Getting Started with RDFAnalyzerCore

This guide will help you get up and running with RDFAnalyzerCore quickly — from installation all the way to writing and running your first analysis.

Prerequisites

ROOT 6.30/02 or later (progress bar support was added around 6.28)
CMake 3.19.0 or later
C++17 compatible compiler
Git

Quick Start

1. Clone the Repository

git clone git@github.com:brkronheim/RDFAnalyzerCore.git
cd RDFAnalyzerCore

2. Set Up Environment

On lxplus (CERN computing):

source env.sh

This script sets up ROOT and other required dependencies from CVMFS.
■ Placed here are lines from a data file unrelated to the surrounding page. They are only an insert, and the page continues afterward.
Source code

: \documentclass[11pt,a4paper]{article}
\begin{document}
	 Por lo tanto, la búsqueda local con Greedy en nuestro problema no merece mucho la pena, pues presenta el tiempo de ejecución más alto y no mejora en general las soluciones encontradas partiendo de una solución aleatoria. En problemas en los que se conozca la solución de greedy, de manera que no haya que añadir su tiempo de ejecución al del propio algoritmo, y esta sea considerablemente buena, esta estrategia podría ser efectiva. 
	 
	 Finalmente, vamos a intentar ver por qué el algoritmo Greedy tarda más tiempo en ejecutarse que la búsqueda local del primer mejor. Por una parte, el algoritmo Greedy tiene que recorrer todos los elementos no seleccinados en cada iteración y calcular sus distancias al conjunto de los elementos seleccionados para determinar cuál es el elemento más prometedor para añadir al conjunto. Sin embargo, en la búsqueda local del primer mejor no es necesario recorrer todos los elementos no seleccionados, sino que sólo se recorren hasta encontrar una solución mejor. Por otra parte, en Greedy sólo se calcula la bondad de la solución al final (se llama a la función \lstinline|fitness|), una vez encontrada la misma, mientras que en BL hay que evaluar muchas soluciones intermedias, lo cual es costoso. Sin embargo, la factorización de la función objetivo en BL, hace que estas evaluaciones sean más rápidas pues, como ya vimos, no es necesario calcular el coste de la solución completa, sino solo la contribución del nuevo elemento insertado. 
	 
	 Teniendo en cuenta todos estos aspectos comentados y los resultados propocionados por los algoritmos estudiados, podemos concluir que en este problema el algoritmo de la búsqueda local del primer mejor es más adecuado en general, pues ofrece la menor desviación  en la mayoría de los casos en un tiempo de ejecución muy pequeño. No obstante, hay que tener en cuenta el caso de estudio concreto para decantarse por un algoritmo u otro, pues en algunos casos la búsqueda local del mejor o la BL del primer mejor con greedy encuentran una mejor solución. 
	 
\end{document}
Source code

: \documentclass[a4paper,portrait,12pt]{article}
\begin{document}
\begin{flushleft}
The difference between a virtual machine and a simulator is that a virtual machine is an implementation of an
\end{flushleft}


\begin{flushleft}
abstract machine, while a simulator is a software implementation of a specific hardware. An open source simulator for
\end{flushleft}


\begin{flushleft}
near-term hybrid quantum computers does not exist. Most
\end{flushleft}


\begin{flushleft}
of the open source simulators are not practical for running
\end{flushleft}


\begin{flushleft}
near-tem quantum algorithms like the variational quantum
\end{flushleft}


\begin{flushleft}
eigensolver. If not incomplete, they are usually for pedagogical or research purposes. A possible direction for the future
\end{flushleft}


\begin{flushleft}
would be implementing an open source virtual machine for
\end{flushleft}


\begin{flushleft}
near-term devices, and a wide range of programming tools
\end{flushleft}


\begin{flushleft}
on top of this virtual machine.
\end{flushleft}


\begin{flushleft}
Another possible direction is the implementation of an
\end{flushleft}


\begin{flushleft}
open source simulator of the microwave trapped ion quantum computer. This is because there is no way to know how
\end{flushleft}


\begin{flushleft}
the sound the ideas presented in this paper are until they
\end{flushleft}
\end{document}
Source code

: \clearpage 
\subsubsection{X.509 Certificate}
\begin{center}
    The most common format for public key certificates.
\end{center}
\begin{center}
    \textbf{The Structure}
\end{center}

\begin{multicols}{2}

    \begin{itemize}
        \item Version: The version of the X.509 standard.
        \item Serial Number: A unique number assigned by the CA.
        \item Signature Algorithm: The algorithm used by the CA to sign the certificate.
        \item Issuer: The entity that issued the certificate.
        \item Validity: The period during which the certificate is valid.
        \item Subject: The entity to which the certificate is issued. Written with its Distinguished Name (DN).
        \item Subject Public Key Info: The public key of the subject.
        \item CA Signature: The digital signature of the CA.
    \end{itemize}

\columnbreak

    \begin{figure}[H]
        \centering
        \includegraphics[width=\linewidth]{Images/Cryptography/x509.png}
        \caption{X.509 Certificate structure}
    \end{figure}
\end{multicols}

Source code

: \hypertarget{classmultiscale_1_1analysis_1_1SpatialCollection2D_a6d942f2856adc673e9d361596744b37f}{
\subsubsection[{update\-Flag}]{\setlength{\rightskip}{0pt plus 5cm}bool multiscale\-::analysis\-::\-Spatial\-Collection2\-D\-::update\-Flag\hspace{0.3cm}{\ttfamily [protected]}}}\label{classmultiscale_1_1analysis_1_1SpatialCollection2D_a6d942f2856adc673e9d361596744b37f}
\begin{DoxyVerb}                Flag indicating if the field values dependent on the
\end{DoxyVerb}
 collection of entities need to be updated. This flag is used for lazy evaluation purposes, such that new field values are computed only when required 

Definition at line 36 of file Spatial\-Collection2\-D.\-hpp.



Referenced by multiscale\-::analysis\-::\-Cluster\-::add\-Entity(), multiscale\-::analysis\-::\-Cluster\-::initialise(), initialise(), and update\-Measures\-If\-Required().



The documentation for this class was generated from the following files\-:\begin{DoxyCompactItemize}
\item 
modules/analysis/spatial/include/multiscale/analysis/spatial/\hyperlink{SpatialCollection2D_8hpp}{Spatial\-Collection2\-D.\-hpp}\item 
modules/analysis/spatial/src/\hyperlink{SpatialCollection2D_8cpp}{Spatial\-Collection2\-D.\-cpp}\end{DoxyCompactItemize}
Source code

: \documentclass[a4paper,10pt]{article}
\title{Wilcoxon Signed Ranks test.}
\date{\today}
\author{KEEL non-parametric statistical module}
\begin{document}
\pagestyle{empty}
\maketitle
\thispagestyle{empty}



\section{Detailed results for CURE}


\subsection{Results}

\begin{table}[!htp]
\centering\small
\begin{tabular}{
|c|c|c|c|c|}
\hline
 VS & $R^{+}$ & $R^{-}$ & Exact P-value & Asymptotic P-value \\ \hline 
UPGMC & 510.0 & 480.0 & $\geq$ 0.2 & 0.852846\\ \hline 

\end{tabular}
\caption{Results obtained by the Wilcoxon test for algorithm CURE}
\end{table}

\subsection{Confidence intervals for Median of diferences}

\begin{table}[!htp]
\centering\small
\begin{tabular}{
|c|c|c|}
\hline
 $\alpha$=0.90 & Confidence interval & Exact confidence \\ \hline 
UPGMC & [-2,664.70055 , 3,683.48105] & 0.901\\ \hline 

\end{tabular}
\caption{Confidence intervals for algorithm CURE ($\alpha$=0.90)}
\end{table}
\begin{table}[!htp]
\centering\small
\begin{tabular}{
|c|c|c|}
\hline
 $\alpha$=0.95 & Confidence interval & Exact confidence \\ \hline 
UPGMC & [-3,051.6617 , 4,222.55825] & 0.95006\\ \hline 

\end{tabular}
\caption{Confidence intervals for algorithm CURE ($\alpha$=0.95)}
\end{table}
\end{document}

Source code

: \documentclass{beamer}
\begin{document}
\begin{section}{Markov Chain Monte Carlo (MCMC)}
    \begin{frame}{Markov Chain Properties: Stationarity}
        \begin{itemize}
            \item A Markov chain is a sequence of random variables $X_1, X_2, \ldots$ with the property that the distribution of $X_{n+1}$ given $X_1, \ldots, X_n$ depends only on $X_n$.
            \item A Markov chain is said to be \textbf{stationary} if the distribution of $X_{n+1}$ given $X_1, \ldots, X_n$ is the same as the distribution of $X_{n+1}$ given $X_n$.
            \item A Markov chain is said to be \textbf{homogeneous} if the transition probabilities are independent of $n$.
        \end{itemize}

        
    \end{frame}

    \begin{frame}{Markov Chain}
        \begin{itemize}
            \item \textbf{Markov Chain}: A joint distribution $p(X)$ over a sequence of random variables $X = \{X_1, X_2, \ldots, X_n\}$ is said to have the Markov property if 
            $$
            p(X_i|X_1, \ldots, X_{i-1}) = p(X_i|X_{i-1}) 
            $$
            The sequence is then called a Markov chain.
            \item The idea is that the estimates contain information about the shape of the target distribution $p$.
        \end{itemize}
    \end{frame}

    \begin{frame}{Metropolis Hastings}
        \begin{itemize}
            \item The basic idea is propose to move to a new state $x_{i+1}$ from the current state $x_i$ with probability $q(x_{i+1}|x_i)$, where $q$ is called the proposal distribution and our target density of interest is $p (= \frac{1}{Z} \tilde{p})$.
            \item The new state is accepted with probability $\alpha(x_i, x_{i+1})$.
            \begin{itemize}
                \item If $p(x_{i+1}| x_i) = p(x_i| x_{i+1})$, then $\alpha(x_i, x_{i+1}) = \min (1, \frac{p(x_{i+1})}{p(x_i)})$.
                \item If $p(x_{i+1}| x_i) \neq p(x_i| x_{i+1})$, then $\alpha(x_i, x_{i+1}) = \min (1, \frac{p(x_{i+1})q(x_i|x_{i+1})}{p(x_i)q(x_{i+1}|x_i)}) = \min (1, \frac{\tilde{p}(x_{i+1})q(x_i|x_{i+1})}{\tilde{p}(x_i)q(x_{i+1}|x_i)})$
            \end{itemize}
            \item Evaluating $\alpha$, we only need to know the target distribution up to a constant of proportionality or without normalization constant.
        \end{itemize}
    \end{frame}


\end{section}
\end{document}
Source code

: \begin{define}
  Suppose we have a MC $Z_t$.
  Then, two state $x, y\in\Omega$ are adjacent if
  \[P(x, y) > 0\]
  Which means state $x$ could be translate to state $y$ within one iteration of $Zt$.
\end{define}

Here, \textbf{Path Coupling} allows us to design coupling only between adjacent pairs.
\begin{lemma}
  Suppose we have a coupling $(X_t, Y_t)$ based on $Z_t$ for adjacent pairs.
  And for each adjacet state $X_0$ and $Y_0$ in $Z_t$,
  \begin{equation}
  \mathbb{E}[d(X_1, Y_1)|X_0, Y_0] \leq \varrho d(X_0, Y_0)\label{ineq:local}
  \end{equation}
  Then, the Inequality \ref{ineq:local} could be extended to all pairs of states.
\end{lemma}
For local installations, ensure ROOT is available in your PATH and environment.

3. Build the Framework

source build.sh

This will:

Configure CMake with the appropriate presets
Download ONNX Runtime automatically
Build the core framework
Discover and build any analyses in the analyses/ directory
Run tests to verify the installation

The build artifacts will be placed in the build/ directory.

4. Run the Example Analysis

cd analyses/ExampleAnalysis
../../build/analyses/ExampleAnalysis/analysis cfg.txt

This runs a Z→μμ analysis on ATLAS Open Data.

Understanding the Output

The framework produces two types of output:

Skim Output (saveFile): Event-level ROOT file with selected branches
Metadata/Histogram Output (metaFile): Histograms, counters, and analysis metadata

Output locations are specified in your cfg.txt configuration file.

Your First Analysis — Complete Walkthrough

This section walks you through creating a complete working analysis from scratch. The structure mirrors analyses/ExampleAnalysis/.

Step 1: Create Your Analysis Directory

mkdir -p analyses/MyFirstAnalysis
cd analyses/MyFirstAnalysis

Step 2: Create `CMakeLists.txt`

Every analysis needs a CMakeLists.txt so CMake can discover and build it automatically.

add_executable(myAnalysis analysis.cc)
target_compile_features(myAnalysis PRIVATE cxx_std_17)

target_include_directories(myAnalysis
    PUBLIC
        ${RDFAnalyzer_SOURCE_DIR}/core/extern/XGBoost-FastForest/include
        ${RDFAnalyzer_SOURCE_DIR}/core/extern/correctionlib/include
        ${RDFAnalyzer_SOURCE_DIR}/core/interface
        ${RDFAnalyzer_SOURCE_DIR}/core/interface/api
)

target_link_libraries(myAnalysis
    PRIVATE
        core
        corePlugins
        ROOT::ROOTDataFrame
        ROOT::ROOTVecOps
        ROOT::Core
        ROOT::Hist
        ROOT::MathCore
        ROOT::RIO
)

Note: Do not add a cmake_minimum_required or project() call — the top-level CMakeLists.txt handles that. Just define your target directly.

Step 3: Create the Main Config File (`cfg.txt`)

The config file tells the framework where to find input data, where to write output, and which plugins to activate.

# cfg.txt — Main analysis configuration
saveTree=Events
threads=-1
saveFile=output/skim.root
fileList=/path/to/your/data.root
histogramConfig=histograms.txt

Key options:

Key	Description
`fileList`	Comma-separated list of input ROOT files (supports `xrootd://` paths)
`saveFile`	Output path for the event-level skim ROOT file
`saveTree`	Name of the TTree to write in the skim file
`threads`	Number of threads (`-1` = all available)
`histogramConfig`	Path to the histogram definitions file
`treeList`	Comma-separated list of input TTrees to process
`antiglobs`	File patterns to exclude from auto-discovered file lists

For a complete reference, see CONFIG_REFERENCE.md.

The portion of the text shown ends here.